The average Fair Market Rent for a two-bedroom apartment in Oregon is approximately $1,105, according to the Department of Housing and Urban Development. For such Fair Market Rent to be less than 30 percent of household income (i.e. for a household not to be rent-burdened), annual household income must be at least $44,214. As a result, there are only a handful of rural, sparsely populated counties in Oregon where a full-time minimum wage worker can afford a two-bedroom apartment at what HUD has determined to be the Fair Market Rent for those counties.[2]

The City of Portland has declared a housing emergency to combat escalating rent prices and homelessness. Likewise, Metro, the regional government in the Portland metropolitan area, has prioritized the funding of affordable housing. Voters in Portland, in 2016, and for Metro, on November 6, approved general obligation bond measures authorizing hundreds of millions of dollars of property-tax-supported funding for affordable housing. Given the passage of Measure 102, other communities across the state may consider similar general obligation bond measures to help address the affordable housing crisis.

How Affordable Housing Projects Are Financed

The vast majority of affordable housing projects are financed with a combination of funding sources, most prominently including federal Low Income Housing Tax Credits (“LIHTC”), and conventional taxable debt or tax-exempt obligations issued by a governmental entity (depending on the LIHTC program being utilized). The LIHTC program provides tax credits to developers who create affordable housing units. These credits, in turn, are sold to private investors to generate funding for the affordable housing project. The LIHTC program requires private ownership of such affordable housing.

Given rising land and construction costs for new affordable housing projects and the rising costs of acquiring and rehabilitating existing affordable housing projects, the funds provided by LIHTC and taxable or tax-exempt debt are rarely sufficient to finance an affordable housing project. These projects must also rely on various other sources to provide the necessary “gap” funding. Sources for gap funding include subordinate loans and grants provided by the State of Oregon, local government resources including urban renewal funds, and loans, grants and other funds provided by project sponsors, foundations and others.

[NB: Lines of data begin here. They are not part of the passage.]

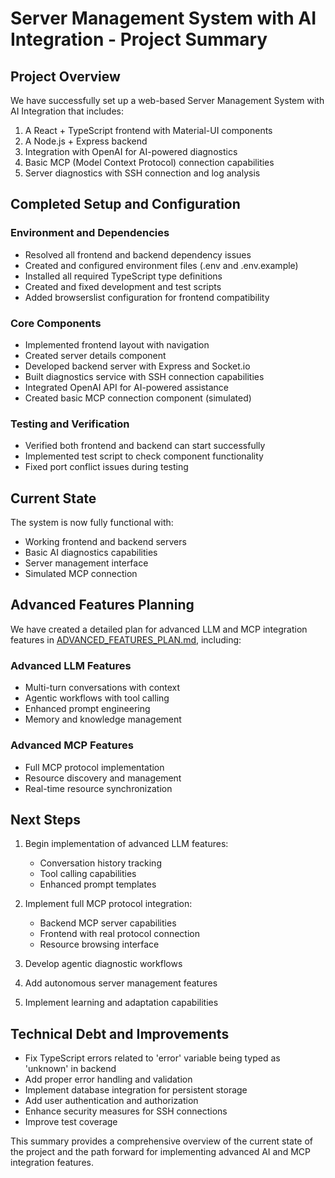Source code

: # Server Management System with AI Integration - Project Summary

## Project Overview

We have successfully set up a web-based Server Management System with AI Integration that includes:

1. A React + TypeScript frontend with Material-UI components
2. A Node.js + Express backend
3. Integration with OpenAI for AI-powered diagnostics
4. Basic MCP (Model Context Protocol) connection capabilities
5. Server diagnostics with SSH connection and log analysis

## Completed Setup and Configuration

### Environment and Dependencies
- Resolved all frontend and backend dependency issues
- Created and configured environment files (.env and .env.example)
- Installed all required TypeScript type definitions
- Created and fixed development and test scripts
- Added browserslist configuration for frontend compatibility

### Core Components
- Implemented frontend layout with navigation
- Created server details component
- Developed backend server with Express and Socket.io
- Built diagnostics service with SSH connection capabilities
- Integrated OpenAI API for AI-powered assistance
- Created basic MCP connection component (simulated)

### Testing and Verification
- Verified both frontend and backend can start successfully
- Implemented test script to check component functionality
- Fixed port conflict issues during testing

## Current State

The system is now fully functional with:
- Working frontend and backend servers
- Basic AI diagnostics capabilities
- Server management interface
- Simulated MCP connection

## Advanced Features Planning

We have created a detailed plan for advanced LLM and MCP integration features in [ADVANCED_FEATURES_PLAN.md](ADVANCED_FEATURES_PLAN.md), including:

### Advanced LLM Features
- Multi-turn conversations with context
- Agentic workflows with tool calling
- Enhanced prompt engineering
- Memory and knowledge management

### Advanced MCP Features
- Full MCP protocol implementation
- Resource discovery and management
- Real-time resource synchronization

## Next Steps

1. Begin implementation of advanced LLM features:
   - Conversation history tracking
   - Tool calling capabilities
   - Enhanced prompt templates

2. Implement full MCP protocol integration:
   - Backend MCP server capabilities
   - Frontend with real protocol connection
   - Resource browsing interface

3. Develop agentic diagnostic workflows

4. Add autonomous server management features

5. Implement learning and adaptation capabilities

## Technical Debt and Improvements

- Fix TypeScript errors related to 'error' variable being typed as 'unknown' in backend
- Add proper error handling and validation
- Implement database integration for persistent storage
- Add user authentication and authorization
- Enhance security measures for SSH connections
- Improve test coverage

This summary provides a comprehensive overview of the current state of the project and the path forward for implementing advanced AI and MCP integration features.
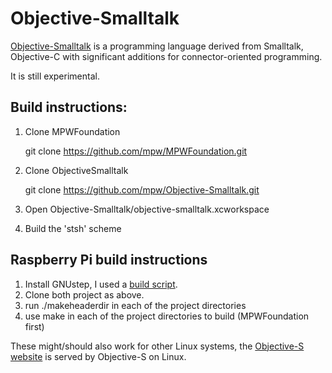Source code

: Objective-Smalltalk
===================

[Objective-Smalltalk](http://objective.st/ "Objective-Smalltalk main site") is a programming
language derived from Smalltalk, Objective-C with significant additions for connector-oriented
programming.

It is still experimental.

Build instructions:
------------

1.  Clone MPWFoundation

    git clone https://github.com/mpw/MPWFoundation.git

2.  Clone ObjectiveSmalltalk

    git clone https://github.com/mpw/Objective-Smalltalk.git

3.  Open Objective-Smalltalk/objective-smalltalk.xcworkspace

4.  Build the 'stsh' scheme 



Raspberry Pi build instructions
-------------

1. Install GNUstep, I used a [build script](https://github.com/plaurent/gnustep-build).
2. Clone both project as above.
3. run  ./makeheaderdir in each of the project directories
4. use make in each of the project directories to build (MPWFoundation first)


These might/should also work for other Linux systems, the [Objective-S website](http://objective.st) is served by Objective-S on Linux.

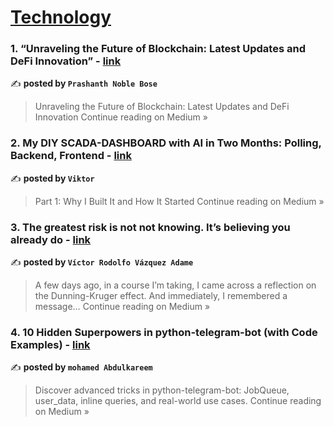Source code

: 
<h1><a href=https://medium.com/tag/technology/recommended target="_blank" rel="noopener noreferrer">Technology</a></h1>
<h3>1. “Unraveling the Future of Blockchain: Latest Updates and DeFi Innovation” - <a href="https://medium.com/@p.noblebose/unraveling-the-future-of-blockchain-latest-updates-and-defi-innovation-0256fa54f307?source=rss------technology-5" target="_blank" rel="noopener noreferrer">link</a></h3>

✍️ **posted by `Prashanth Noble Bose`**

<blockquote>Unraveling the Future of Blockchain: Latest Updates and DeFi Innovation
Continue reading on Medium »</blockquote>

<h3>2. My DIY SCADA-DASHBOARD with AI in Two Months: Polling, Backend, Frontend - <a href="https://medium.com/@kutolkin_76010/my-diy-scada-dashboard-with-ai-in-two-months-polling-backend-frontend-85a83f0872ae?source=rss------technology-5" target="_blank" rel="noopener noreferrer">link</a></h3>

✍️ **posted by `Viktor`**

<blockquote>Part 1: Why I Built It and How It Started
Continue reading on Medium »</blockquote>

<h3>3. The greatest risk is not not knowing. It’s believing you already do - <a href="https://medium.com/@vvazquez62/the-greatest-risk-is-not-not-knowing-its-believing-you-already-do-b9a69c8728f5?source=rss------technology-5" target="_blank" rel="noopener noreferrer">link</a></h3>

✍️ **posted by `Víctor Rodolfo Vázquez Adame`**

<blockquote>A few days ago, in a course I’m taking, I came across a reflection on the Dunning-Kruger effect. And immediately, I remembered a message…
Continue reading on Medium »</blockquote>

<h3>4. 10 Hidden Superpowers in python-telegram-bot (with Code Examples) - <a href="https://medium.com/@ayahamood66/10-hidden-superpowers-in-python-telegram-bot-with-code-examples-9ee136ccf624?source=rss------technology-5" target="_blank" rel="noopener noreferrer">link</a></h3>

✍️ **posted by `mohamed Abdulkareem`**

<blockquote>Discover advanced tricks in python-telegram-bot: JobQueue, user_data, inline queries, and real-world use cases.
Continue reading on Medium »</blockquote>

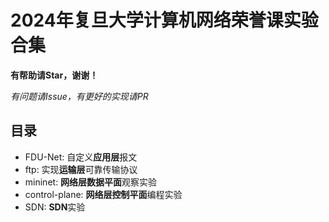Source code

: # 2024年复旦大学计算机网络荣誉课实验合集

**有帮助请Star，谢谢！**

*有问题请Issue，有更好的实现请PR*

## 目录

- FDU-Net: 自定义**应用层**报文 
- ftp: 实现**运输层**可靠传输协议
- mininet: **网络层数据平面**观察实验
- control-plane: **网络层控制平面**编程实验
- SDN: **SDN**实验
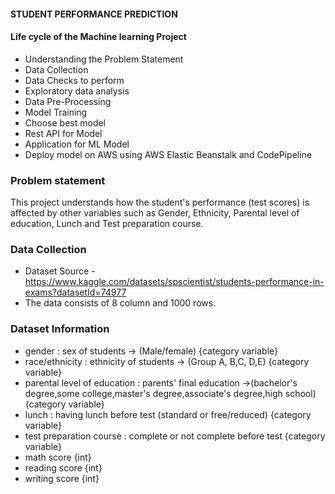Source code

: #### STUDENT PERFORMANCE PREDICTION  

#### Life cycle of the Machine learning Project

- Understanding the Problem Statement
- Data Collection
- Data Checks to perform
- Exploratory data analysis
- Data Pre-Processing
- Model Training
- Choose best model
- Rest API for Model
- Application for ML Model
- Deploy model on AWS using AWS Elastic Beanstalk and CodePipeline

### Problem statement
This project understands how the student's performance (test scores) is affected by other variables such as Gender, Ethnicity, Parental level of education, Lunch and Test preparation course.

### Data Collection
- Dataset Source - https://www.kaggle.com/datasets/spscientist/students-performance-in-exams?datasetId=74977
- The data consists of 8 column and 1000 rows.

### Dataset Information
- gender : sex of students  -> (Male/female) {category variable}
- race/ethnicity : ethnicity of students -> (Group A, B,C, D,E) {category variable}
- parental level of education : parents' final education ->(bachelor's degree,some college,master's degree,associate's degree,high school) {category variable}
- lunch : having lunch before test (standard or free/reduced) {category variable}
- test preparation course : complete or not complete before test {category variable}
- math score {int}
- reading score {int}
- writing score {int}



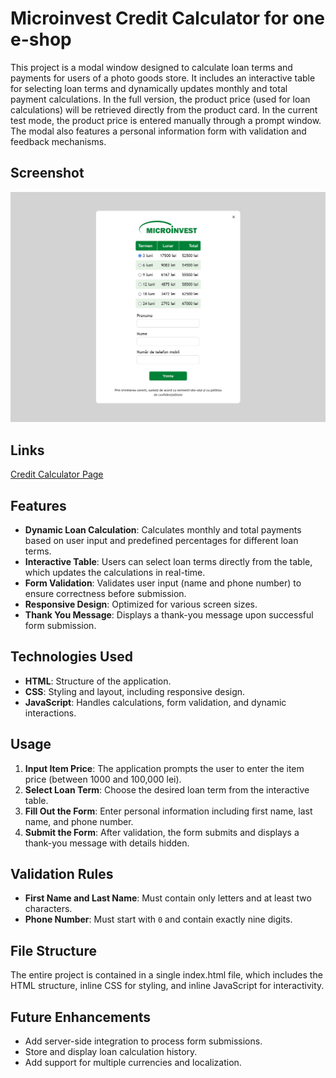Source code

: # Microinvest Credit Calculator for one e-shop

This project is a modal window designed to calculate loan terms and payments for users of a photo goods store.
It includes an interactive table for selecting loan terms and dynamically updates monthly and total payment calculations.
In the full version, the product price (used for loan calculations) will be retrieved directly from the product card. 
In the current test mode, the product price is entered manually through a prompt window.
The modal also features a personal information form with validation and feedback mechanisms.

## Screenshot
![](./screenshot.png)

## Links
[Credit Calculator Page](https://axinitm.github.io/Max-Credit/)

## Features
- **Dynamic Loan Calculation**: Calculates monthly and total payments based on user input and predefined percentages for different loan terms.
- **Interactive Table**: Users can select loan terms directly from the table, which updates the calculations in real-time.
- **Form Validation**: Validates user input (name and phone number) to ensure correctness before submission.
- **Responsive Design**: Optimized for various screen sizes.
- **Thank You Message**: Displays a thank-you message upon successful form submission.

## Technologies Used
- **HTML**: Structure of the application.
- **CSS**: Styling and layout, including responsive design.
- **JavaScript**: Handles calculations, form validation, and dynamic interactions.

## Usage
1. **Input Item Price**: The application prompts the user to enter the item price (between 1000 and 100,000 lei).
2. **Select Loan Term**: Choose the desired loan term from the interactive table.
3. **Fill Out the Form**: Enter personal information including first name, last name, and phone number.
4. **Submit the Form**: After validation, the form submits and displays a thank-you message with details hidden.

## Validation Rules
- **First Name and Last Name**: Must contain only letters and at least two characters.
- **Phone Number**: Must start with `0` and contain exactly nine digits.

## File Structure
The entire project is contained in a single index.html file, which includes the HTML structure, inline CSS for styling, and inline JavaScript for interactivity.

## Future Enhancements
- Add server-side integration to process form submissions.
- Store and display loan calculation history.
- Add support for multiple currencies and localization.


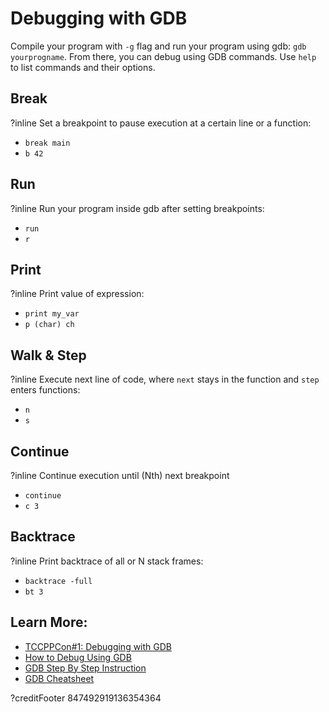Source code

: # Debugging with GDB
Compile your program with `-g` flag and run your program using gdb: `gdb yourprogname`.
From there, you can debug using GDB commands. Use `help` to list commands and their options.

## Break
?inline
Set a breakpoint to pause execution at a certain line or a function:
- `break main`
- `b 42`

## Run
?inline
Run your program inside gdb after setting breakpoints:
- `run`
- `r`

## Print
?inline
Print value of expression:
- `print my_var`
- `p (char) ch`

## Walk & Step
?inline
Execute next line of code, where `next` stays in the function and `step` enters functions:
- `n`
- `s`

## Continue
?inline
Continue execution until (Nth) next breakpoint
- `continue`
- `c 3`

## Backtrace
?inline
Print backtrace of all or N stack frames:
- `backtrace -full`
- `bt 3` 

## Learn More:
- [TCCPPCon#1: Debugging with GDB](https://www.youtube.com/watch?v=bSEW0BvMiGc)
- [How to Debug Using GDB](https://cs.baylor.edu/~donahoo/tools/gdb/tutorial.html)
- [GDB Step By Step Instruction](https://www.geeksforgeeks.org/gdb-step-by-step-introduction/)
- [GDB Cheatsheet](https://gist.githubusercontent.com/rkubik/b96c23bd8ed58333de37f2b8cd052c30/raw/ead6be96ed4dd4a9fc0bd318adcfa9d3a3afb109/cheat_sheet.txt)

?creditFooter 847492919136354364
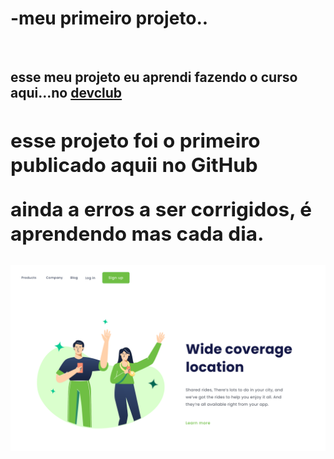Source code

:<h1>-meu primeiro projeto..</h1>
<br>
<h2> esse meu projeto eu aprendi  fazendo o curso aqui...no <a href="https://rodolfomori.com.br/devclub">devclub<a/><h2/>

<p> esse projeto foi o primeiro publicado aquii no GitHub</p>
<p>ainda a erros a ser corrigidos, é aprendendo mas cada dia. </p>
<img src="assets/13. (Positive) Congratulation You get 40 point for your ride-1.svg"/>

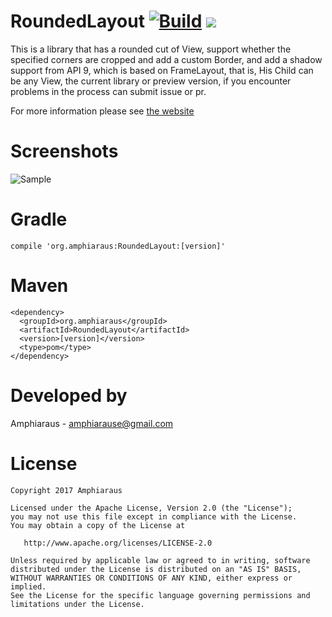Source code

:# RoundedLayout [![Build](https://travis-ci.org/amphiaraus/RoundedLayout.svg?branch=master)](https://travis-ci.org/amphiaraus/RoundedLayout) [![](https://jitpack.io/v/mapleqin/RoundedLayout.svg)](https://jitpack.io/#mapleqin/RoundedLayout)

This is a library that has a rounded cut of View, support whether the specified corners are cropped and add a custom Border, and add a shadow support from API 9, which is based on FrameLayout, that is, His Child can be any View, the current library or preview version, if you encounter problems in the process can submit issue or pr.

For more information please see <a href='http://amphiaraus.org/RoundedLayout/'>the website</a>

# Screenshots
  ![Sample](https://github.com/amphiaraus/RoundedLayout/raw/master/Screenshots/sample1.gif)

# Gradle
    compile 'org.amphiaraus:RoundedLayout:[version]'

# Maven
    <dependency>
      <groupId>org.amphiaraus</groupId>
      <artifactId>RoundedLayout</artifactId>
      <version>[version]</version>
      <type>pom</type>
    </dependency>

# Developed by
 Amphiaraus - <a href='mailto:amphiarause@gmail.com'>amphiarause@gmail.com</a>

# License
    Copyright 2017 Amphiaraus
    
    Licensed under the Apache License, Version 2.0 (the "License");
    you may not use this file except in compliance with the License.
    You may obtain a copy of the License at

       http://www.apache.org/licenses/LICENSE-2.0

    Unless required by applicable law or agreed to in writing, software
    distributed under the License is distributed on an "AS IS" BASIS,
    WITHOUT WARRANTIES OR CONDITIONS OF ANY KIND, either express or implied.
    See the License for the specific language governing permissions and
    limitations under the License.
    
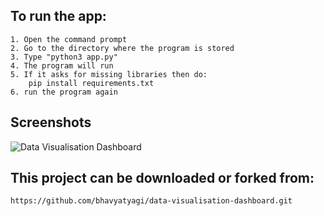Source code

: ## To run the app:
    1. Open the command prompt
    2. Go to the directory where the program is stored
    3. Type "python3 app.py"
    4. The program will run
    5. If it asks for missing libraries then do:
        pip install requirements.txt
    6. run the program again
    
## Screenshots
![Data Visualisation Dashboard](https://i.ibb.co/cknwHJC/ss.png)

## This project can be downloaded or forked from:
    https://github.com/bhavyatyagi/data-visualisation-dashboard.git
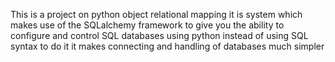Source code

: This is a project on python object relational mapping
it is system which makes use of the SQLalchemy framework to give you the ability to configure and control SQL databases using python instead of using SQL syntax to do it
it makes connecting and handling of databases much simpler

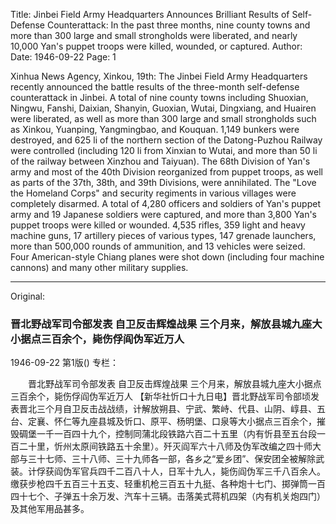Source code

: Title: Jinbei Field Army Headquarters Announces Brilliant Results of Self-Defense Counterattack: In the past three months, nine county towns and more than 300 large and small strongholds were liberated, and nearly 10,000 Yan's puppet troops were killed, wounded, or captured.
Author:
Date: 1946-09-22
Page: 1

Xinhua News Agency, Xinkou, 19th: The Jinbei Field Army Headquarters recently announced the battle results of the three-month self-defense counterattack in Jinbei. A total of nine county towns including Shuoxian, Ningwu, Fanshi, Daixian, Shanyin, Guoxian, Wutai, Dingxiang, and Huairen were liberated, as well as more than 300 large and small strongholds such as Xinkou, Yuanping, Yangmingbao, and Kouquan. 1,149 bunkers were destroyed, and 625 li of the northern section of the Datong-Puzhou Railway were controlled (including 120 li from Xinxian to Wutai, and more than 50 li of the railway between Xinzhou and Taiyuan). The 68th Division of Yan's army and most of the 40th Division reorganized from puppet troops, as well as parts of the 37th, 38th, and 39th Divisions, were annihilated. The "Love the Homeland Corps" and security regiments in various villages were completely disarmed. A total of 4,280 officers and soldiers of Yan's puppet army and 19 Japanese soldiers were captured, and more than 3,800 Yan's puppet troops were killed or wounded. 4,535 rifles, 359 light and heavy machine guns, 17 artillery pieces of various types, 147 grenade launchers, more than 500,000 rounds of ammunition, and 13 vehicles were seized. Four American-style Chiang planes were shot down (including four machine cannons) and many other military supplies.



<hr /> 

Original: 


### 晋北野战军司令部发表  自卫反击辉煌战果  三个月来，解放县城九座大小据点三百余个，毙伤俘阎伪军近万人

1946-09-22
第1版()
专栏：

　　晋北野战军司令部发表
    自卫反击辉煌战果
    三个月来，解放县城九座大小据点三百余个，毙伤俘阎伪军近万人
    【新华社忻口十九日电】晋北野战军司令部顷发表晋北三个月自卫反击战战绩，计解放朔县、宁武、繁峙、代县、山阴、崞县、五台、定襄、怀仁等九座县城及忻口、原平、杨明堡、口泉等大小据点三百余个，摧毁碉堡一千一百四十九个，控制同蒲北段铁路六百二十五里（内有忻县至五台段一百二十里，忻州太原间铁路五十余里）。歼灭阎军六十八师及伪军改编之四十师大部与三十七师、三十八师、三十九师各一部，各乡之“爱乡团”、保安团全被解除武装。计俘获阎伪军官兵四千二百八十人，日军十九人，毙伤阎伪军三千八百余人。缴获步枪四千五百三十五支、轻重机枪三百五十九挺、各种炮十七门、掷弹筒一百四十七个、子弹五十余万发、汽车十三辆。击落美式蒋机四架（内有机关炮四门）及其他军用品甚多。
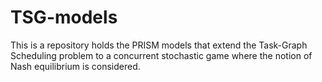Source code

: # TSG-models
This is a repository holds the PRISM models that extend the Task-Graph Scheduling problem to a concurrent stochastic game where the notion of Nash equilibrium is considered.
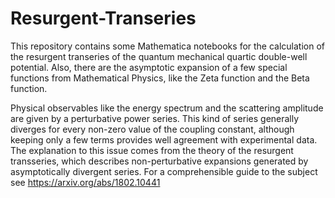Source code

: # Resurgent-Transeries
This repository contains some Mathematica notebooks for the calculation of the resurgent transeries of the quantum mechanical quartic double-well potential. Also, there are the asymptotic expansion of a few special functions from Mathematical Physics, like the Zeta function and the Beta function. 

Physical observables like the energy spectrum and the scattering amplitude are given by a perturbative power series. This kind of series generally diverges for every non-zero value of the coupling constant, although keeping only a few terms provides well agreement with experimental data. The explanation to this issue comes from the theory of the resurgent transseries, which describes non-perturbative expansions generated by asymptotically divergent series.
For a comprehensible guide to the subject see https://arxiv.org/abs/1802.10441
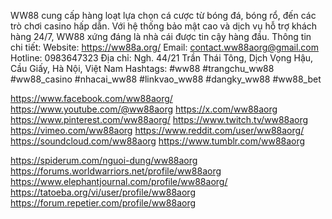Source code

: WW88 cung cấp hàng loạt lựa chọn cá cược từ bóng đá, bóng rổ, đến các trò chơi casino hấp dẫn. Với hệ thống bảo mật cao và dịch vụ hỗ trợ khách hàng 24/7, WW88 xứng đáng là nhà cái được tin cậy hàng đầu.
Thông tin chi tiết:
Website: https://ww88a.org/
Email: contact.ww88aorg@gmail.com
Hotline: 0983647323
Địa chỉ: Ngh. 44/21 Trần Thái Tông, Dịch Vọng Hậu, Cầu Giấy, Hà Nội, Việt Nam
Hashtags: #ww88 #trangchu_ww88 #ww88_casino #nhacai_ww88 #linkvao_ww88 #dangky_ww88 #ww88_bet

https://www.facebook.com/ww88aorg/
https://www.youtube.com/@ww88aorg
https://x.com/ww88aorg
https://www.pinterest.com/ww88aorg/
https://www.twitch.tv/ww88aorg
https://vimeo.com/ww88aorg
https://www.reddit.com/user/ww88aorg/
https://soundcloud.com/ww88aorg
https://www.tumblr.com/ww88aorg

https://spiderum.com/nguoi-dung/ww88aorg
https://forums.worldwarriors.net/profile/ww88aorg
https://www.elephantjournal.com/profile/ww88aorg/
https://tatoeba.org/vi/user/profile/ww88aorg
https://forum.repetier.com/profile/ww88aorg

The Benefits of Measure 102

Prior to the passage of Measure 102, Section 9 of Article XI of the Oregon Constitution prohibited local governments from partnering with private entities to construct projects funded by general obligation bonds for any project that was privately owned. This “lending-of-credit” prohibition contained in the Oregon Constitution, adopted in 1859, states: “No county, city, town or other municipal corporation, by vote of its citizens, or otherwise, shall become a stockholder in any joint company, corporation or association, whatever, or raise money for, or loan its credit to, or in aid of, any such company, corporation or association.”

Measure 102 creates an affordable housing exception to the lending-of-credit prohibition. With voter approval of Measure 102, Oregon counties and cities can now ask their voters to approve property-tax-supported general obligations bonds to finance the construction and preservation of affordable housing without requiring governmental ownership of such housing, making LIHTC and other private capital available for such housing. Measure 102 requires each local government issuing general obligation bonds for affordable housing to define how a specific bond issue may be used and the type of affordable housing that can be financed. This measure-specific requirement will provide local governments with flexibility in determining the appropriate projects to support, ranging from deeply affordable projects for people earning much less than area median income, to workforce housing for people earning higher wages, possibly at or higher than area median income, all depending on specific community needs.

With the passage of Measure 102, the proceeds of general obligation bonds approved and issued to finance affordable housing can be used as a much-needed source of gap financing for affordable housing projects. Leveraging property-tax-supported funds with private LIHTC investment and debt will create and preserve many more affordable housing units than would be possible under a public ownership model and should operate to close the funding gap on projects that would not otherwise be feasible. Measure 102 provides local Oregon communities with an opportunity to increase the stock of affordable housing and become key players in addressing and finding solutions to Oregon’s affordable housing crisis.


 

[1] “Out of Reach 2018: Oregon,” National Low Income Housing Coalition, available at https://nlihc.org/oor/oregon.

[2] Id.

DISCLAIMER: Because of the generality of this update, the information provided herein may not be applicable in all situations and should not be acted upon without specific legal advice based on particular situations.